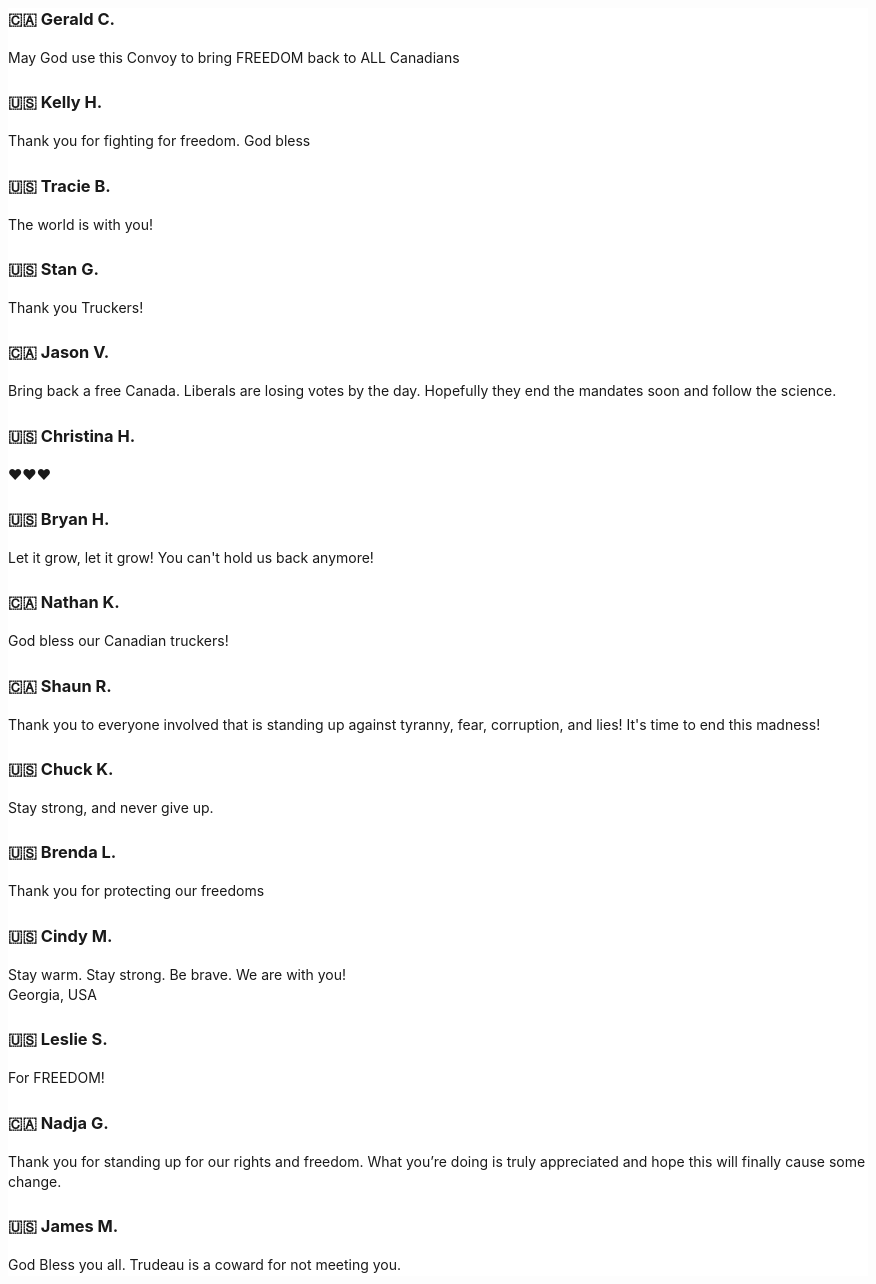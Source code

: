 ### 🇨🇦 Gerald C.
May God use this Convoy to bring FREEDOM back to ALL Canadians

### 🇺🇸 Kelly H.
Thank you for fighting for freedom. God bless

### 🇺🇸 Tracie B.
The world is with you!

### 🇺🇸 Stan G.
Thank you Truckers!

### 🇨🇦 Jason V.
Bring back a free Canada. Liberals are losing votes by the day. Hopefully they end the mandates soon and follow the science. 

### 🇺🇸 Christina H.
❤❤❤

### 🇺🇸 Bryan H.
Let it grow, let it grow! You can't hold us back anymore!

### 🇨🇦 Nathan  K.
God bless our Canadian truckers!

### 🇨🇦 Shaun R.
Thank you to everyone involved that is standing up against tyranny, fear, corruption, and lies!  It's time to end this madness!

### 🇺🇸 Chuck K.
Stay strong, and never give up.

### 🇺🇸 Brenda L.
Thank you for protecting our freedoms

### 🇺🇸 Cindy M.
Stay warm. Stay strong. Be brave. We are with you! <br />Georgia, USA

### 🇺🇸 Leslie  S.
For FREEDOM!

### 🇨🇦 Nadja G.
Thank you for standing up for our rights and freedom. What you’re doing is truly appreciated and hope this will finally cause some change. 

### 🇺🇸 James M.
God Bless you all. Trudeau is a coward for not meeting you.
...
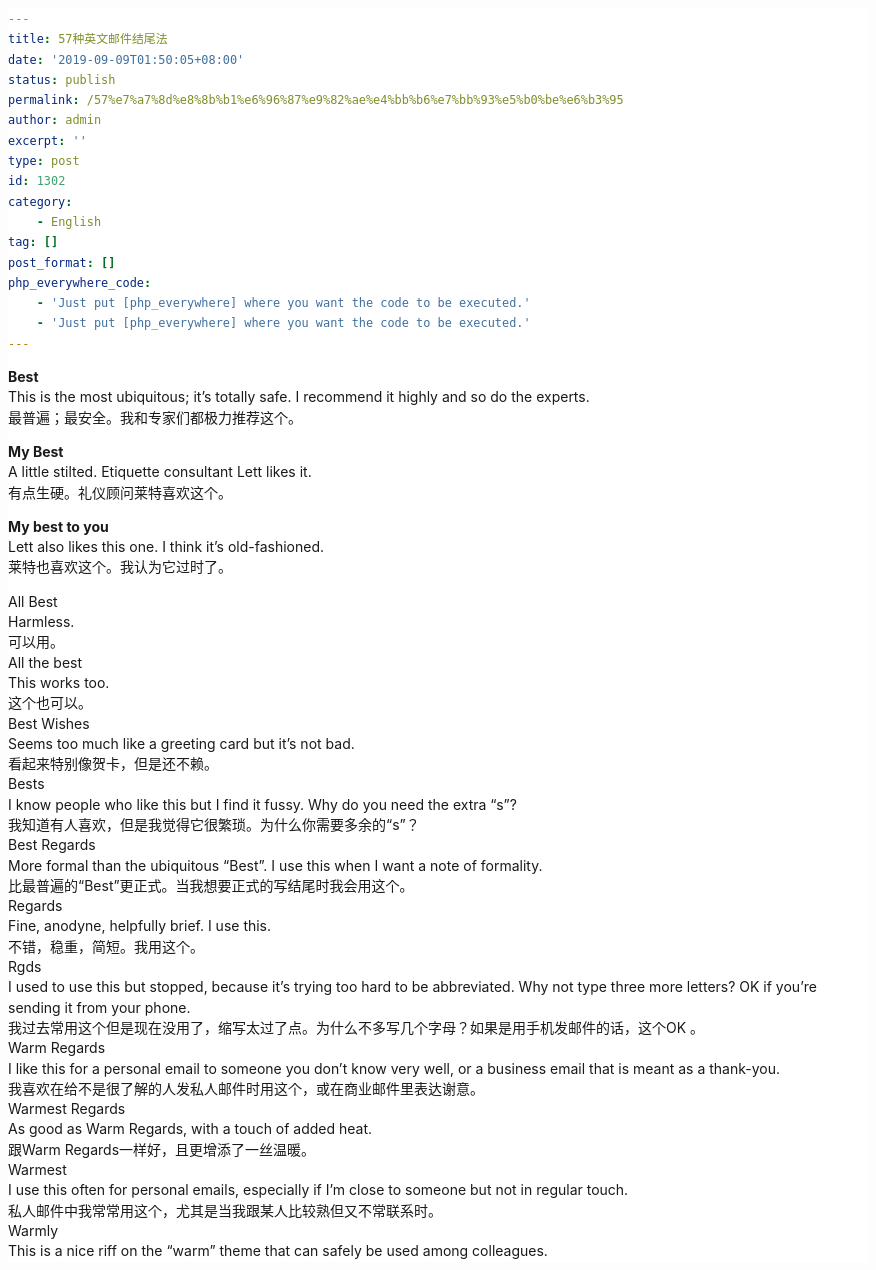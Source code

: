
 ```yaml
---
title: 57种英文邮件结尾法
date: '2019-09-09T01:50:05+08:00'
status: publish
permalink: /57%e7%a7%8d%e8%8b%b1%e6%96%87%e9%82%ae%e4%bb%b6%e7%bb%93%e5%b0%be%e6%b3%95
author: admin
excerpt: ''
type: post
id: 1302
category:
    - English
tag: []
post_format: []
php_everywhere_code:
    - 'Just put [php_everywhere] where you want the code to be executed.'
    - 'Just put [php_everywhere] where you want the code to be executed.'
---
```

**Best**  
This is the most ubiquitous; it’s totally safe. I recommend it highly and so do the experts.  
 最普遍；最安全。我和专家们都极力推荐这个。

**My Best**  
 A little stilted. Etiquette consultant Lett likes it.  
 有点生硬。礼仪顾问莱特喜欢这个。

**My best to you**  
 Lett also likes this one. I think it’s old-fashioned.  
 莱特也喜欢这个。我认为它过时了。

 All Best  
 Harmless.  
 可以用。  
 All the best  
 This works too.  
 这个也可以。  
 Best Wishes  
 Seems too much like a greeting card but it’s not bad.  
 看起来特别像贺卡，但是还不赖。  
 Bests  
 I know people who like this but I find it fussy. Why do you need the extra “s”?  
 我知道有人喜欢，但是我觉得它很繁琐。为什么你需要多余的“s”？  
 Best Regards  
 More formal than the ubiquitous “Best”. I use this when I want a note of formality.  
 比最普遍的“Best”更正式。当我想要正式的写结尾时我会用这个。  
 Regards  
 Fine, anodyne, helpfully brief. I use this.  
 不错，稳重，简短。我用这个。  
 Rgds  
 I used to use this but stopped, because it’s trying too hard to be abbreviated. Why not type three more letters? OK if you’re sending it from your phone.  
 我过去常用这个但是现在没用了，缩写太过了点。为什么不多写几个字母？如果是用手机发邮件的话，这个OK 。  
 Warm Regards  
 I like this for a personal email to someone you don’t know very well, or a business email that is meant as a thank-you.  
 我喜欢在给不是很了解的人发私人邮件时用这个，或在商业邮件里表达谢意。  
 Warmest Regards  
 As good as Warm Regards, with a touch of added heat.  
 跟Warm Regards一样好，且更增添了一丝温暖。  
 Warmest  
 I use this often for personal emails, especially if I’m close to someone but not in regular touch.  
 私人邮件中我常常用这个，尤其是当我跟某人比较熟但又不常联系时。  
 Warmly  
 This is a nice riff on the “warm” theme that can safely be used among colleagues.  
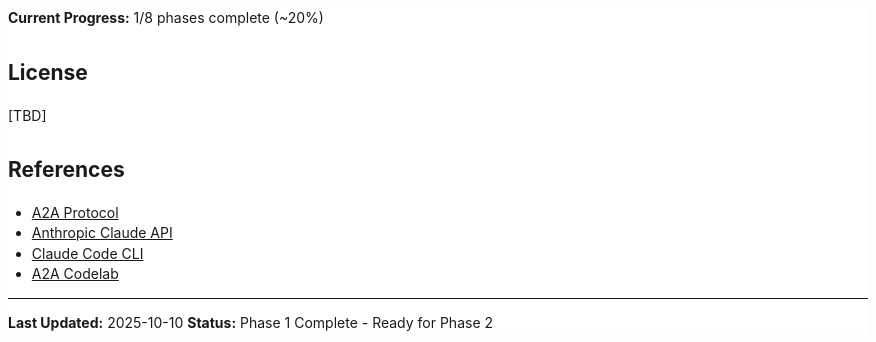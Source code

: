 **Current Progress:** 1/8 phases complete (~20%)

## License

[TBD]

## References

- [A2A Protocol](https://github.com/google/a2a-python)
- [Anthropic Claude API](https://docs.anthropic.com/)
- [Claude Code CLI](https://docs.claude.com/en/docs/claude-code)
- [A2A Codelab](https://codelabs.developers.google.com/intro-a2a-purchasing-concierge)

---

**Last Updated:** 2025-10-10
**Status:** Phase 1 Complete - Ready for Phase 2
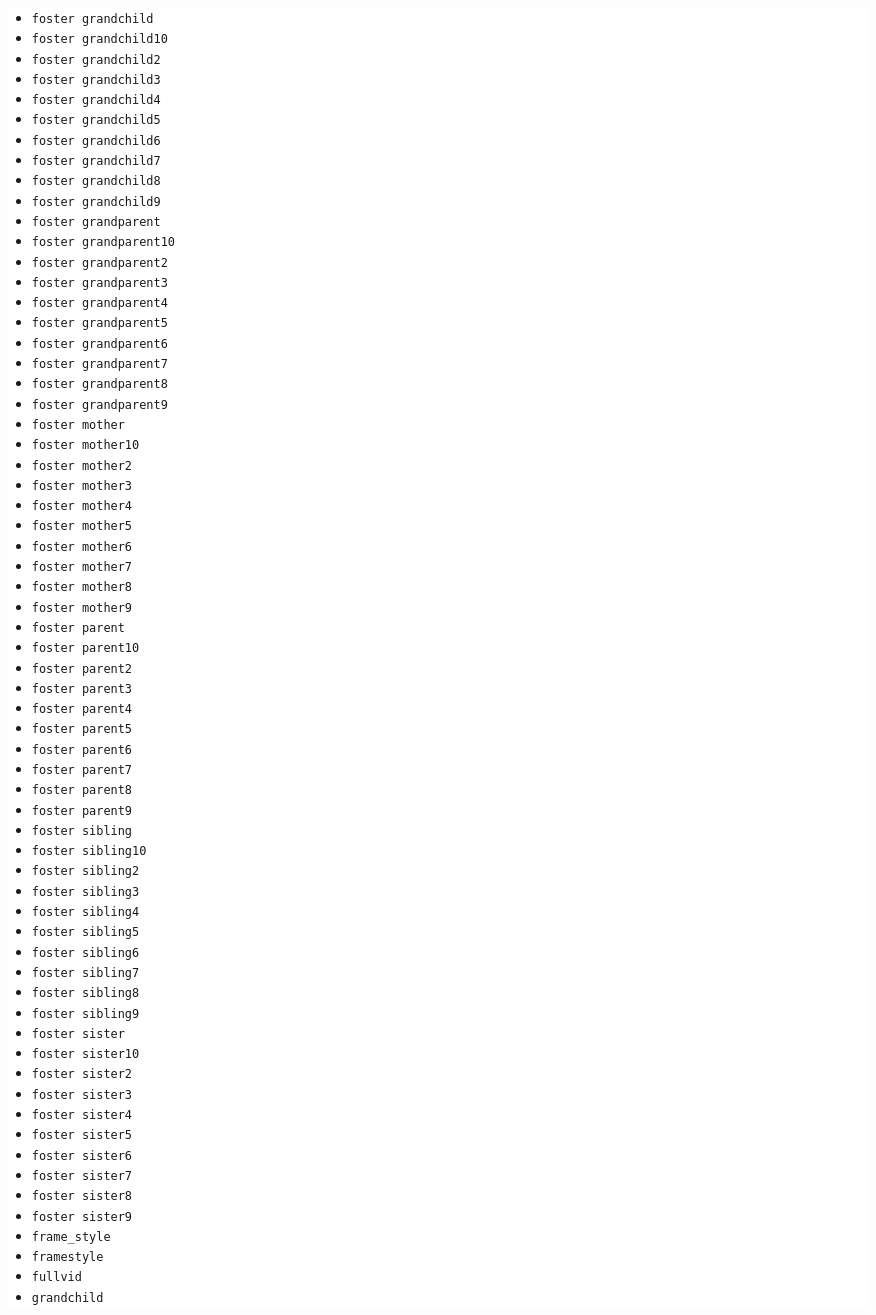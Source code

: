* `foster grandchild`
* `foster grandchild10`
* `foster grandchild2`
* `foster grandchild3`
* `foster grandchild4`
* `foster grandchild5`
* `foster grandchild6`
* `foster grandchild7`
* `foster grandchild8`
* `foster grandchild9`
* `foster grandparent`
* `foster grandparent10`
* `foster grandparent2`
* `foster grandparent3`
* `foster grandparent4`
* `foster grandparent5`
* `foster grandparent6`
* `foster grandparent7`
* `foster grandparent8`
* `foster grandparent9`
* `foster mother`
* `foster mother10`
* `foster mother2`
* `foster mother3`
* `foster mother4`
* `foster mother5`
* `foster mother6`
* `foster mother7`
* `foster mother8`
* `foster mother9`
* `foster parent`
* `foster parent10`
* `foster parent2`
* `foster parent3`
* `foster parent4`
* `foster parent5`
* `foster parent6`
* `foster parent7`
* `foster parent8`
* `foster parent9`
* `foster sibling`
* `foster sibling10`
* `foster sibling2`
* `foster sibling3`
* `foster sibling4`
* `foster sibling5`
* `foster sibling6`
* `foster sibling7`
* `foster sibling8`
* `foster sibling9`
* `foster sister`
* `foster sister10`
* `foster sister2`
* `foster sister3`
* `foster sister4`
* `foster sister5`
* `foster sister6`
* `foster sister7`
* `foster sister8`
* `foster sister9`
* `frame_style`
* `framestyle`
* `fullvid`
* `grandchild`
---
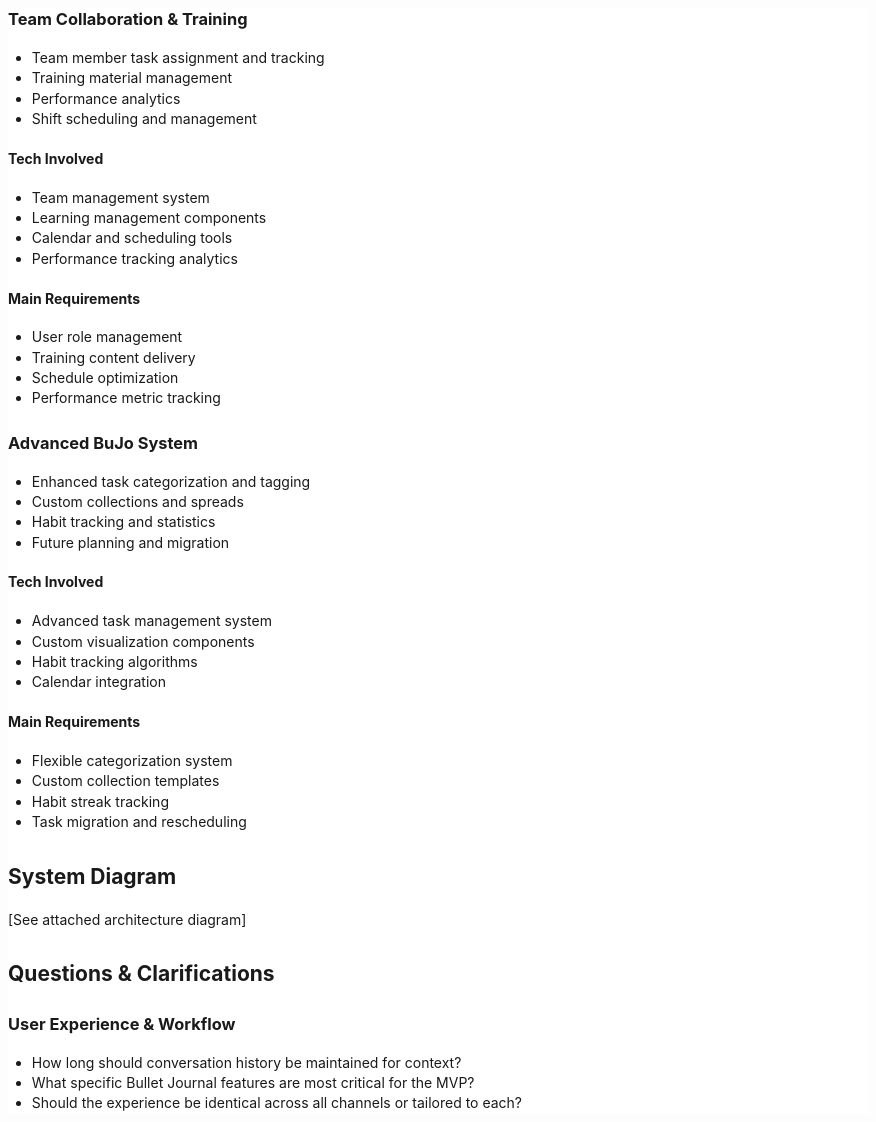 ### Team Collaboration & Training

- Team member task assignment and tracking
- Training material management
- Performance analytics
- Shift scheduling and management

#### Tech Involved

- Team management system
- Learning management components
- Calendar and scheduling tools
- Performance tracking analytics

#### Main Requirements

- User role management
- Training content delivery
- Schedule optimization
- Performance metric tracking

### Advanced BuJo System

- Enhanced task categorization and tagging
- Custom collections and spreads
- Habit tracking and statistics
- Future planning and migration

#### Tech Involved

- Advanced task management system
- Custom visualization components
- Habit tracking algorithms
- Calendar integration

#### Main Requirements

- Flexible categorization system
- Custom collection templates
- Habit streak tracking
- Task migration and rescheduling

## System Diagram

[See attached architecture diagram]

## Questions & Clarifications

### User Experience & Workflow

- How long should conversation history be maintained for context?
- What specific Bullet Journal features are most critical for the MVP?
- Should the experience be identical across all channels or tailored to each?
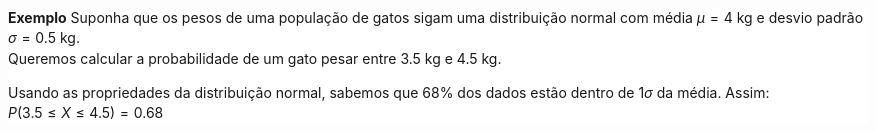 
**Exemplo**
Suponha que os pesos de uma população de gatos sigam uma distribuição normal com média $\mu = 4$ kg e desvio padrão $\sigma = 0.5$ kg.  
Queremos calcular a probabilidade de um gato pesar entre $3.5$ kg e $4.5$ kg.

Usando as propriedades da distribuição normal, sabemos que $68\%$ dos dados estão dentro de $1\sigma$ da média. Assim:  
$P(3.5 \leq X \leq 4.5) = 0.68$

To do: Within the records above, determine the number of lines that hold the word "know" and return only that value.

Task output: 2